Après la vénération des saintes reliques, on ne s'attardait pas dans la cour du monastère : soupes, potée, volailles, cochonailles, tartes et gaufres, le tout arrosé du vin de pays des coteaux du Cras, attendaient famille et parenté. Malgré quelques petites bisbilles à propos de la répartition des offrandes de messes, le prieur recevait le curé de Bleurville à sa table, avant de reprendre la route de Nancy dans deux jours après avoir dit la messe de Requiem pour les fondateurs du monastère et les défunts de la paroisse. Le village résonnait des réjouissances profanes : le repas rassemblait la famille élargie autour du cochon qui avait été sacrifié quelques jours auparavant. Les réjouissances allaient se prolonger jusque fort tard dans la soirée, interrompues par les incontournables travaux de la ferme.
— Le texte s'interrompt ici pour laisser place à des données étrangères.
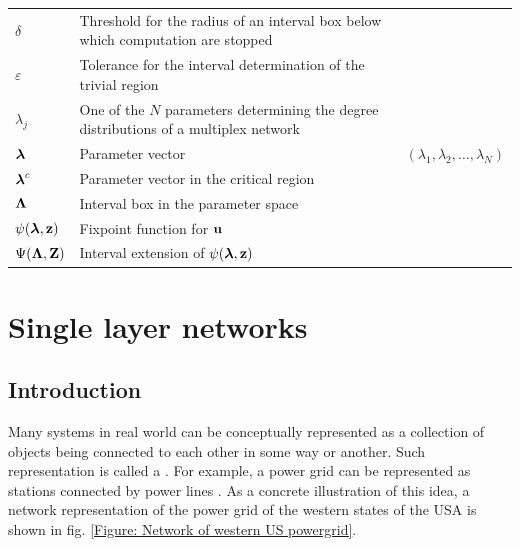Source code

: \documentclass[
11pt, %
american, %
singlespacing, %
final, %
nolistspacing, %
liststotoc, %
headsepline, %
]{MastersDoctoralThesis} %
\begin{document}
{\begin{longtable}{m{}m{}m{}}
\addlinespace

$\delta$		& Threshold for the radius of an interval box below which computation are stopped \\
$\varepsilon$	& Tolerance for the interval determination of the trivial region \\
$\lambda_j$ 	& One of the $N$ parameters determining the degree distributions of a multiplex network \\
$\boldsymbol{\mathrm{\lambda}}$	& Parameter vector & $(\lambda_1, \lambda_2, \dots, \lambda_N)$ \\
$\boldsymbol{\mathrm{\lambda}}^c$	& Parameter vector in the critical region \\
$\boldsymbol{\mathrm{\Lambda}}$		& Interval box in the parameter space \\
$\psi(\boldsymbol{\mathrm{\lambda}}, \boldsymbol{\mathrm{z}})$	& Fixpoint function for $\boldsymbol{\mathrm{u}}$ \\
$\Psi(\boldsymbol{\mathrm{\Lambda}}, \boldsymbol{\mathrm{Z}})$			& Interval extension of $\psi(\boldsymbol{\mathrm{\lambda}}, \boldsymbol{\mathrm{z}})$ \\

\end{longtable}
}



\listoftodos

\mainmatter %

\pagestyle{thesis} %


\chapter{Single layer networks}
\label{Section: Single layer networks}

\section{Introduction}

Many systems in real world can be conceptually represented as a collection of objects being connected to each other in some way or another. Such representation is called a . For example, a power grid can be represented as stations connected by power lines \cite{watts1998collective}. As a concrete illustration of this idea, a network representation of the power grid of the western states of the USA is shown in fig. \ref{Figure: Network of western US powergrid}.
\end{document}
Dans certaines granges, on pouvait même entendre un violoneux qui jouait quelques airs entraînants, invitant la jeunesse à quelques danses endiablées... Mais attention au courroux du curé Duparge qui tonnera en chaire dimanche prochain contre les adeptes de ces danses sataniques.
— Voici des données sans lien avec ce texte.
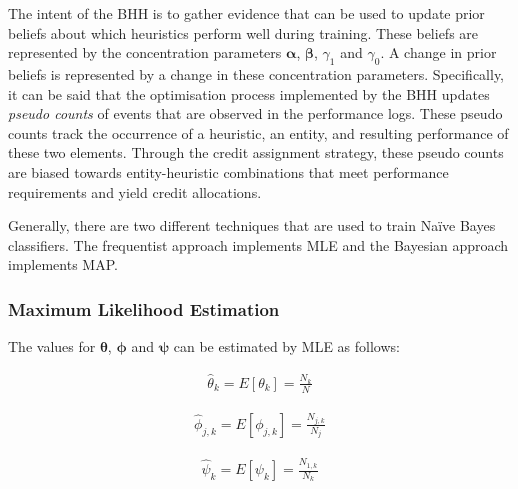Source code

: The intent of the \acs{BHH} is to gather evidence that can be used to update prior beliefs about which heuristics perform well during training. These beliefs are represented by the concentration parameters $\boldsymbol{\alpha}$, $\boldsymbol{\beta}$, $\gamma_{1}$ and $\gamma_{0}$. A change in prior beliefs is represented by a change in these concentration parameters. Specifically, it can be said that the optimisation process implemented by the \acs{BHH} updates \textit{pseudo counts} of events that are observed in the performance logs. These pseudo counts track the occurrence of a heuristic, an entity, and resulting performance of these two elements. Through the credit assignment strategy, these pseudo counts are biased towards entity-heuristic combinations that meet performance requirements and yield credit allocations.

Generally, there are two different techniques that are used to train Naïve Bayes classifiers. The frequentist approach implements \acf{MLE} and the Bayesian approach implements \acf{MAP}.


\subsubsection{Maximum Likelihood Estimation}\label{sec:bhh:optimisation_step:mle}

The values for $\boldsymbol{\theta}$, $\boldsymbol{\phi}$ and $\boldsymbol{\psi}$ can be estimated by \acs{MLE} as follows:

\begin{equation}
	\label{eq:bhh:optimisation_step:mle:theta}
	\begin{split}
		\hat{\theta}_{k} = E[\theta_{k}] = \frac{N_{k}}{N}
	\end{split}
\end{equation}

\begin{equation}
	\label{eq:bhh:optimisation_step:mle:phi}
	\begin{split}
		\hat{\phi}_{j,k} = E[\phi_{j,k}] = \frac{N_{j,k}}{N_{j}}
	\end{split}
\end{equation}

\begin{equation}
	\label{eq:bhh:optimisation_step:mle:psi}
	\begin{split}
		\hat{\psi}_{k} = E[\psi_{k}] = \frac{N_{1,k}}{N_{k}}
	\end{split}
\end{equation}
Cette évocation historique d'un moment festif de notre village n'est pas qu'une pure invention : ces moments de la fête patronale de saint Maur au début du XVIIIe siècle ont été reconstitués à partir des témoignages laissés dans les archives. Ils se renouvelleront à peu près dans les mêmes conditions jusqu'à la fin du XXe siècle : en effet, la paroisse de Bleurville honorera avec fidélité, son second saint patron – après saint Pierre aux Liens – chaque 15 janvier. Certes, la ferveur religieuse s'émoussa au fil des ans, mais la tradition se perpétua malgré tout jusqu'au début des années 1990 avec le repas familial et le bal populaire.

Désormais, la fête de saint Maur fait partie des souvenirs et du substrat commun que les anciens racontent avec nostalgie aux jeunes générations accaparées par les futilités matérielles et consuméristes de ce XXIe siècle. La communauté y a sûrement perdu en cohésion et en "vivre ensemble"...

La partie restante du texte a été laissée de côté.